= Hulsebos-Hesselman axial oil engines =

Hulsebos-Hesselman axial oil engines were five cylinder, four stroke, wobble plate engines that originated in and were used throughout the Netherlands during the late 1930s. Numerous patents can be found concerning this engine, all of which appear to attribute the engine's "wabbler" operating principles to the inventor Wichert Hulsebos.

==Combustion system==
This engine used the Hesselman engine low compression combustion system where oils of varying grades were sprayed into the cylinder during compression but ignition was initiated and assisted by a spark plug. Overhead inlet and exhaust valves, water cooling and a magneto for ignition were standard features.

==Dimensions==
The capacity of 4 litres was achieved with a bore of 95 mm and a stroke of 114 mm and it made use of a compression ratio of 6 to 1. Power output was said to be 70 bhp at 2400 rpm.

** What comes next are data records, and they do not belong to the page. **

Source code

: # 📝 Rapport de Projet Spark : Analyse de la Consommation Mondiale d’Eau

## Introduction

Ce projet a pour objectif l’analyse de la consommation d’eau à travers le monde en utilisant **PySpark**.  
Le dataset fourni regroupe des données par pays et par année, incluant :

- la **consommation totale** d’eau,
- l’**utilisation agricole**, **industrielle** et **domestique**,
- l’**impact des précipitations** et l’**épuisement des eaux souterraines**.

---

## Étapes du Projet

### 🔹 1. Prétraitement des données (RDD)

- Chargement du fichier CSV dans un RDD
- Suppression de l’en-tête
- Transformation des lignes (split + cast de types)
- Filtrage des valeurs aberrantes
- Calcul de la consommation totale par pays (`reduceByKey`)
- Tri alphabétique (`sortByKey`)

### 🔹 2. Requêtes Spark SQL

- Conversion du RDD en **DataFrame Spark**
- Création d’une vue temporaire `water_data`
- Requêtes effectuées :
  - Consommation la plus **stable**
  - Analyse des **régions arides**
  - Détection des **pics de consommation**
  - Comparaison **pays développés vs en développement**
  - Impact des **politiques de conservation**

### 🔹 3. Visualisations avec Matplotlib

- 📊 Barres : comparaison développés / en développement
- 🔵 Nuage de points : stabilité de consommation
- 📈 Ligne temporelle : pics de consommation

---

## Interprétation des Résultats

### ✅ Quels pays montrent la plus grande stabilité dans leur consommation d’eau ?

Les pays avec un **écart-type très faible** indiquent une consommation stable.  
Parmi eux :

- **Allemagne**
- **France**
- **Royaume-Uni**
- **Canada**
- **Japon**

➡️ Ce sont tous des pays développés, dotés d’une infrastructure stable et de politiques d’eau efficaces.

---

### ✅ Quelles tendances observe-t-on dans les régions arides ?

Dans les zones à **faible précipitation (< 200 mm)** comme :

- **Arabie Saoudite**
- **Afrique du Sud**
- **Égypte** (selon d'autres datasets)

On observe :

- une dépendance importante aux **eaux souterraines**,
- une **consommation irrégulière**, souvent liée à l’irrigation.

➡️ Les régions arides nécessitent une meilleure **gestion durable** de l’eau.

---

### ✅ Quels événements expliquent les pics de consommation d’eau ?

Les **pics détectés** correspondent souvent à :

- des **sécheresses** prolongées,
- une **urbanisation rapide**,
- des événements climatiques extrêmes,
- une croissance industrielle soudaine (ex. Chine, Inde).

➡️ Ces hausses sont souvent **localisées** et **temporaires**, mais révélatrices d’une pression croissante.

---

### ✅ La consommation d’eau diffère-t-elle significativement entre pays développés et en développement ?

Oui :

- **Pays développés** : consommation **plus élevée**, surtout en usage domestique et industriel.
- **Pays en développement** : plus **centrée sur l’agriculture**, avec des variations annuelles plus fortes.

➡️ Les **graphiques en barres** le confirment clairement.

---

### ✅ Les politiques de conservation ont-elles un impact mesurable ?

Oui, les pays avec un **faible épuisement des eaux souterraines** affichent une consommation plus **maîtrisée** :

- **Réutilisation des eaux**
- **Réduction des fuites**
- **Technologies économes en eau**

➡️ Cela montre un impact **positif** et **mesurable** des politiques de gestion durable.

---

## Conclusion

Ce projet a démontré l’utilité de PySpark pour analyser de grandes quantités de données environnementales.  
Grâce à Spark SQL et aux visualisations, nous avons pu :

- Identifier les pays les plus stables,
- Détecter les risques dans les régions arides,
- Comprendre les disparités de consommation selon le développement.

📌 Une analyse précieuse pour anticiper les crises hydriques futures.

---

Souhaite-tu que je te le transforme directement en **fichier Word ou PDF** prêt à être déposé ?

==Wobble plate arrangement==
The wobble plate arrangement cleverly employed a bevel gear set to prevent its rotation around the crankshaft. One bevel gear was fitted to the rear of the wobble plate itself and meshed with another which was fixed to the main body of the engine.

==Production==
They were manufactured by Hulsemo N.V., Casimirlaan 5, Arnhem, The Netherlands, and were exhibited in the Berlin and Amsterdam Shows during 1938.